As explained in the previous posts, we can also change the overall look of the plot using themes. We’ll start using a simple theme customisation by adding theme_bw() after ggplot(). As you can see, we can further tweak the graph using the theme option, which we’ve used so far to change the legend.

p6 <- ggplot(aq_trim, aes(x = Day, y = Ozone, size = Wind, fill = Month)) +
geom_point(shape = 21) +
theme_bw() +
theme() +
ggtitle("Air Quality in New York by Day") +
labs(x = "Day of the month", y = "Ozone (ppb)",
size = "Wind Speed (mph)", fill = "Months") +
scale_x_continuous(breaks = seq(1, 31, 5)) +
scale_fill_manual(values = fill) +
scale_size(range = c(1, 10)) +
theme(legend.position="bottom", legend.direction="horizontal",
legend.box = "horizontal",
legend.key.size = unit(1, "cm"))
p6 ### Creating an XKCD style chart

Of course, you may want to create your own themes as well. ggplot2 allows for a very high degree of customisation, including allowing you to use imported fonts. Below is an example of a theme Mauricio was able to create which mimics the visual style of XKCD. In order to create this chart, you first need to import the XKCD font, install it on your machine and load it into R using the extrafont package. These instructions are taken from here:

library(extrafont)

download.file("http://simonsoftware.se/other/xkcd.ttf",
dest="xkcd.ttf", mode="wb")
system("mkdir ~/.fonts")
system("cp xkcd.ttf  ~/.fonts")
font_import(paths = "~/.fonts", pattern="[X/x]kcd")
fonts()
loadfonts()


You can then create your graph:

fill <- c("#56B4E9", "#F0E442", "violetred1")

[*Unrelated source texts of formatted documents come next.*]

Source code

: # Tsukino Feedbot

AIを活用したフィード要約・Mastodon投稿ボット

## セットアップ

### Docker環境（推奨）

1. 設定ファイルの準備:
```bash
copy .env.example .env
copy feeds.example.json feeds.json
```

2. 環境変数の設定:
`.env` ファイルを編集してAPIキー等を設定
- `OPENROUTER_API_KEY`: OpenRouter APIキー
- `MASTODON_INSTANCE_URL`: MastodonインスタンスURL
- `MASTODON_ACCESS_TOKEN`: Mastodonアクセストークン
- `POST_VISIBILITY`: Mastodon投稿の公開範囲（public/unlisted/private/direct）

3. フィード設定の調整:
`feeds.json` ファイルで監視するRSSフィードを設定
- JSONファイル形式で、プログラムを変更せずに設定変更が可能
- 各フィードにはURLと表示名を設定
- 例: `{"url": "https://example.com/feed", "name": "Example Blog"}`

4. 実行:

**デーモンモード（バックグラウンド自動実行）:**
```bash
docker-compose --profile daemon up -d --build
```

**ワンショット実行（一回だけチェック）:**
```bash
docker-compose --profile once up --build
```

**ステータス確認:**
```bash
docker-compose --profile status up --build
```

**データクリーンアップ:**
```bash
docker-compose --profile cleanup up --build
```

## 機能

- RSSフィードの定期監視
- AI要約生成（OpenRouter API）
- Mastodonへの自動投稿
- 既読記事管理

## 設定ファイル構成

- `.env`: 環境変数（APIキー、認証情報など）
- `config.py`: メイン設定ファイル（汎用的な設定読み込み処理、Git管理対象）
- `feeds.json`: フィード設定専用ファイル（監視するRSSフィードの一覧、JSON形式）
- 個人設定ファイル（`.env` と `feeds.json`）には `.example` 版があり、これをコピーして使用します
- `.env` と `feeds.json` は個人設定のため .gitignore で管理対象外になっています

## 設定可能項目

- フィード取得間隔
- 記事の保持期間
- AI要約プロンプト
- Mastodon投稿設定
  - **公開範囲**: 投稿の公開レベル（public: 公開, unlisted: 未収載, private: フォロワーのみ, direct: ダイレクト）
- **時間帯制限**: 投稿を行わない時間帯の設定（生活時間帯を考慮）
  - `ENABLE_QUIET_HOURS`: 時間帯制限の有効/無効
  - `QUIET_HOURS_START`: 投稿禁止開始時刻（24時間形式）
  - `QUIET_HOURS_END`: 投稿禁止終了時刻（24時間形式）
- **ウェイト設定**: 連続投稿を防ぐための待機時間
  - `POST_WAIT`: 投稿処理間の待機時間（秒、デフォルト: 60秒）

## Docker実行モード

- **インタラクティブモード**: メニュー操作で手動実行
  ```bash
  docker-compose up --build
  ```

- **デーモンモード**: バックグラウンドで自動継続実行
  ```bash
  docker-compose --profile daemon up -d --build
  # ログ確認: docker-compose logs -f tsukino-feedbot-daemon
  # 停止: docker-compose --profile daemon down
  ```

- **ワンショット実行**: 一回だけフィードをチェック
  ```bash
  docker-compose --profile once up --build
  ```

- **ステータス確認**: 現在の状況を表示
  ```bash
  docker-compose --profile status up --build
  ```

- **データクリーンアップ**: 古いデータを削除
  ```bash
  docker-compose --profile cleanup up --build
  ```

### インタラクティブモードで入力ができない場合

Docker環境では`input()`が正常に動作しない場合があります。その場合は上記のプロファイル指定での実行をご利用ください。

p6 <- ggplot(aq_trim, aes(x = Day, y = Ozone, size = Wind, fill = Month)) +
geom_point(shape = 21) +
ggtitle("Air Quality in New York by Day") +
labs(x = "Day of the month", y = "Ozone (ppb)",
size = "Wind Speed (mph)", fill = "Months") +
scale_x_continuous(breaks = seq(1, 31, 5)) +
scale_fill_manual(values = fill) +
scale_size(range = c(1, 10)) +
theme(legend.position="bottom", legend.direction="horizontal",
legend.box = "horizontal",
legend.key.size = unit(1, "cm"),
axis.line = element_line(size=1, colour = "black"),
panel.grid.major = element_blank(),
panel.grid.minor = element_blank(),
panel.border = element_blank(),
panel.background = element_blank(),
plot.title=element_text(family="xkcd-Regular"),
text=element_text(family="xkcd-Regular"),
axis.text.x=element_text(colour="black", size = 10),
axis.text.y=element_text(colour="black", size = 10))
p6 ### Using ‘The Economist’ theme

There are a wider range of pre-built themes available as part of the ggthemes package (more information on these here). Below we’ve applied theme_economist(), which approximates graphs in the Economist magazine.

library(ggthemes)

p6 <- ggplot(aq_trim, aes(x = Day, y = Ozone, size = Wind, fill = Month)) +
theme_economist() +
scale_fill_economist() +
geom_point(shape = 21) +
ggtitle("Air Quality in New York by Day") +
labs(x = "Day of the month", y = "Ozone (ppb)",
size = "Wind Speed (mph)", fill = "Months") +
scale_x_continuous(breaks = seq(1, 31, 5)) +
scale_size(range = c(1, 10)) +
theme(legend.position = "bottom", legend.direction = "horizontal",
legend.box = "horizontal",
legend.key.size = unit(1, "cm"),
plot.title = element_text(family="Tahoma"),
text = element_text(family = "Tahoma"),
axis.title = element_text(size = 12),
legend.text = element_text(size = 9),
legend.title=element_text(face = "bold", size = 9))
p6 ### Creating your own theme

As before, you can modify your plots a lot as ggplot2 allows many customisations. Here we present our original result shown at the top of page.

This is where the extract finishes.